Try it:
Only the lines below between the ones containing "### 6.2 用户体验" and "- **NFR-091**: 符合《网络安全法》要求", inclusive, are to be reproduced, each exactly as it stands.

Material provided:
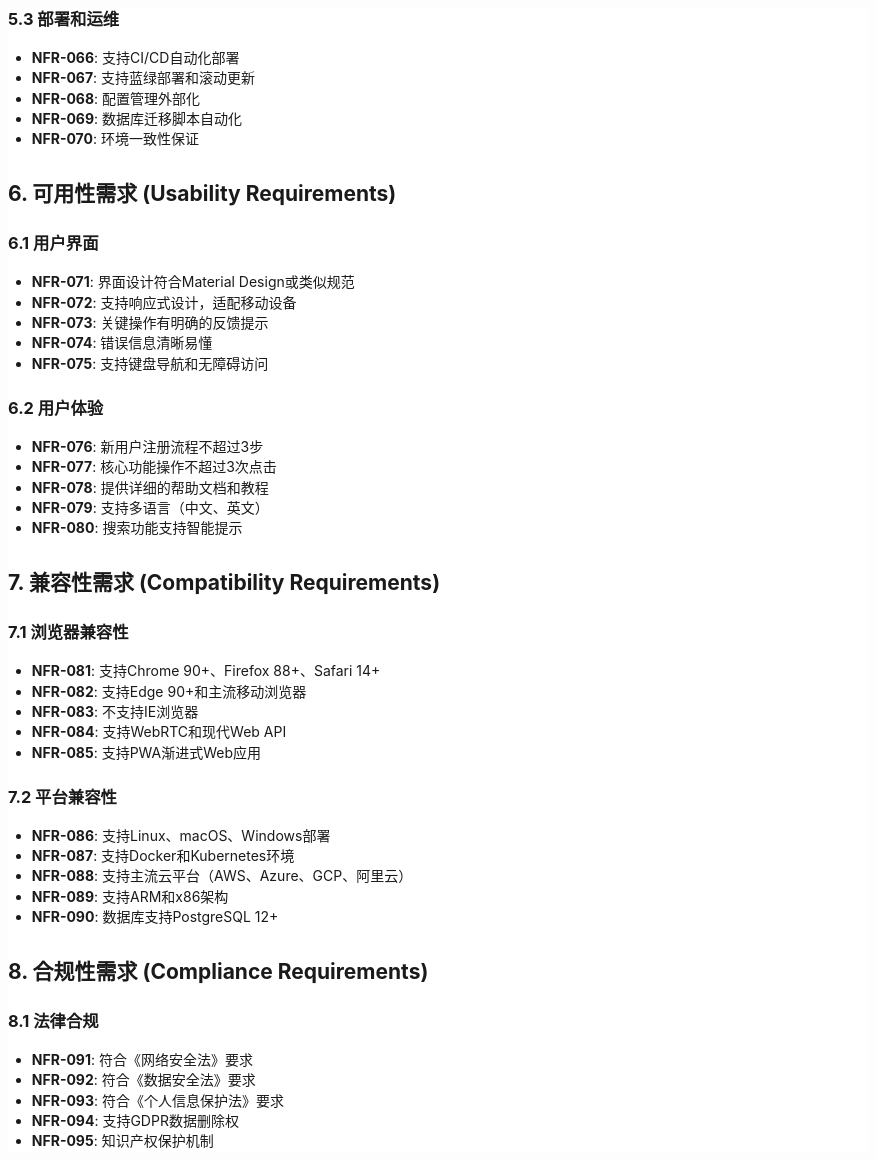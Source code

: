 ### 5.3 部署和运维
- **NFR-066**: 支持CI/CD自动化部署
- **NFR-067**: 支持蓝绿部署和滚动更新
- **NFR-068**: 配置管理外部化
- **NFR-069**: 数据库迁移脚本自动化
- **NFR-070**: 环境一致性保证

## 6. 可用性需求 (Usability Requirements)

### 6.1 用户界面
- **NFR-071**: 界面设计符合Material Design或类似规范
- **NFR-072**: 支持响应式设计，适配移动设备
- **NFR-073**: 关键操作有明确的反馈提示
- **NFR-074**: 错误信息清晰易懂
- **NFR-075**: 支持键盘导航和无障碍访问

### 6.2 用户体验
- **NFR-076**: 新用户注册流程不超过3步
- **NFR-077**: 核心功能操作不超过3次点击
- **NFR-078**: 提供详细的帮助文档和教程
- **NFR-079**: 支持多语言（中文、英文）
- **NFR-080**: 搜索功能支持智能提示

## 7. 兼容性需求 (Compatibility Requirements)

### 7.1 浏览器兼容性
- **NFR-081**: 支持Chrome 90+、Firefox 88+、Safari 14+
- **NFR-082**: 支持Edge 90+和主流移动浏览器
- **NFR-083**: 不支持IE浏览器
- **NFR-084**: 支持WebRTC和现代Web API
- **NFR-085**: 支持PWA渐进式Web应用

### 7.2 平台兼容性
- **NFR-086**: 支持Linux、macOS、Windows部署
- **NFR-087**: 支持Docker和Kubernetes环境
- **NFR-088**: 支持主流云平台（AWS、Azure、GCP、阿里云）
- **NFR-089**: 支持ARM和x86架构
- **NFR-090**: 数据库支持PostgreSQL 12+

## 8. 合规性需求 (Compliance Requirements)

### 8.1 法律合规
- **NFR-091**: 符合《网络安全法》要求
- **NFR-092**: 符合《数据安全法》要求
- **NFR-093**: 符合《个人信息保护法》要求
- **NFR-094**: 支持GDPR数据删除权
- **NFR-095**: 知识产权保护机制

Answer to the problem:
### 6.2 用户体验
- **NFR-076**: 新用户注册流程不超过3步
- **NFR-077**: 核心功能操作不超过3次点击
- **NFR-078**: 提供详细的帮助文档和教程
- **NFR-079**: 支持多语言（中文、英文）
- **NFR-080**: 搜索功能支持智能提示

## 7. 兼容性需求 (Compatibility Requirements)

### 7.1 浏览器兼容性
- **NFR-081**: 支持Chrome 90+、Firefox 88+、Safari 14+
- **NFR-082**: 支持Edge 90+和主流移动浏览器
- **NFR-083**: 不支持IE浏览器
- **NFR-084**: 支持WebRTC和现代Web API
- **NFR-085**: 支持PWA渐进式Web应用

### 7.2 平台兼容性
- **NFR-086**: 支持Linux、macOS、Windows部署
- **NFR-087**: 支持Docker和Kubernetes环境
- **NFR-088**: 支持主流云平台（AWS、Azure、GCP、阿里云）
- **NFR-089**: 支持ARM和x86架构
- **NFR-090**: 数据库支持PostgreSQL 12+

## 8. 合规性需求 (Compliance Requirements)

### 8.1 法律合规
- **NFR-091**: 符合《网络安全法》要求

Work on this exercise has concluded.